A non-algebraic complete lattice

Question

Do you have an example of a complete lattice which is not algebraic‌‌‌‌‌‌‌‌‌‌‌‌‌‌‌‌‌‌‌‌‌‌‌‌‌‌‌‌‌‌‌‌‌‌‌‌‌?

Answer 1

Consider $L = \mathbb{R} \cup \{-\infty, +\infty\}$ with usual ordering on $\mathbb{R}$ and $-\infty, +\infty$ are the least and the greatest elements of $L$ respectively. This lattice is complete.

Let $x \in \mathbb{R}$ and $C = (x-1,x)$ so $x \leqslant \bigvee C = x$, but for any finite $B \subset C$ we have $x > \bigvee B$, hence $x$ is not compact. Same argument shows that $+\infty$ is not compact too. So the only compact element of $L$ is $-\infty$ and since $\bigvee\{-\infty\} = -\infty$, there is no element in $L \setminus \{-\infty\}$ which can be represented as a join of compact elements. In particular, this lattice is not algebraic.

Answer 2

Let $X$ be a topological space and let $\Omega$ be the set of open subsets of $X$, partially ordered by inclusion.
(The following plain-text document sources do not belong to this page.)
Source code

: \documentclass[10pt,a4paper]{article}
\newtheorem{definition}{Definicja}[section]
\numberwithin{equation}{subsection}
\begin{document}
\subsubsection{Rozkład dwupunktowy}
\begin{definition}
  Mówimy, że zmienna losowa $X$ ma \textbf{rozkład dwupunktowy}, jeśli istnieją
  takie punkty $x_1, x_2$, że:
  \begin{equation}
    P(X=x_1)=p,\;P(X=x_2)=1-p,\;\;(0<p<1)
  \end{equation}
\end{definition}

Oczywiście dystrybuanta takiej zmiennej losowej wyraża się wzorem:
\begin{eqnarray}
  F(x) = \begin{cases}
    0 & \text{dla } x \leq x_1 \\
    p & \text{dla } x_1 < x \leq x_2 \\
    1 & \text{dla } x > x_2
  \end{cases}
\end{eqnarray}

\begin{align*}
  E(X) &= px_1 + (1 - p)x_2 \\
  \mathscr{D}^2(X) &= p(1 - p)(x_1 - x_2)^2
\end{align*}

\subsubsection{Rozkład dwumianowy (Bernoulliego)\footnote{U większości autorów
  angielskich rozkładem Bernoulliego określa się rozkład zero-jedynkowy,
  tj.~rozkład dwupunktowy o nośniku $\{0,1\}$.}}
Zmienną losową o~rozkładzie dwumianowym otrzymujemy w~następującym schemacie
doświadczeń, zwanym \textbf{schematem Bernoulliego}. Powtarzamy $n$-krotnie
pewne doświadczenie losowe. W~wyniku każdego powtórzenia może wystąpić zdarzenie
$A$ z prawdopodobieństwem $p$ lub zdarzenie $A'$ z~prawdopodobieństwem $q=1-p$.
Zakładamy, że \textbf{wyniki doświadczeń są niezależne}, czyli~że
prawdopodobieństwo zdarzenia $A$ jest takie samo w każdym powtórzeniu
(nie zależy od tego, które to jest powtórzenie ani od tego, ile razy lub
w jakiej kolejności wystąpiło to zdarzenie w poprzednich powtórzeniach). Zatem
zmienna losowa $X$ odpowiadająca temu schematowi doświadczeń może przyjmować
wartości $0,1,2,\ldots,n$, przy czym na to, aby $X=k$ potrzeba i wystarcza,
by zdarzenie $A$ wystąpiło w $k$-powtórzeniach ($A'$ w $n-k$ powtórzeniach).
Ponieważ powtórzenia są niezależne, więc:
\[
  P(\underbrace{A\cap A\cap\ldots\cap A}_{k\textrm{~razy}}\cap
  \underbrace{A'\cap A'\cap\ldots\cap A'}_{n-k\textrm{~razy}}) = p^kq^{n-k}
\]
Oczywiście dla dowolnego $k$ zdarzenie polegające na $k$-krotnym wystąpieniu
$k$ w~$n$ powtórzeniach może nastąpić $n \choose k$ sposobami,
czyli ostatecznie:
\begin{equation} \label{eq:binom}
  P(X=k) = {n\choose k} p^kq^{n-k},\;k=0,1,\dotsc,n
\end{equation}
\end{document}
Then $\Omega$ is a complete lattice, and it is not hard to see that a compact element of $\Omega$ is precisely a compact open subset of $X$. If $X$ is a connected Hausdorff space, the only compact open subsets of $X$ are $\emptyset$ and $X$ itself, so $\Omega$ is an algebraic lattice if and only if $X$ is the one-point space.

In particular, the lattice of open subsets of, say, $\mathbb{R}$ is complete but not algebraic.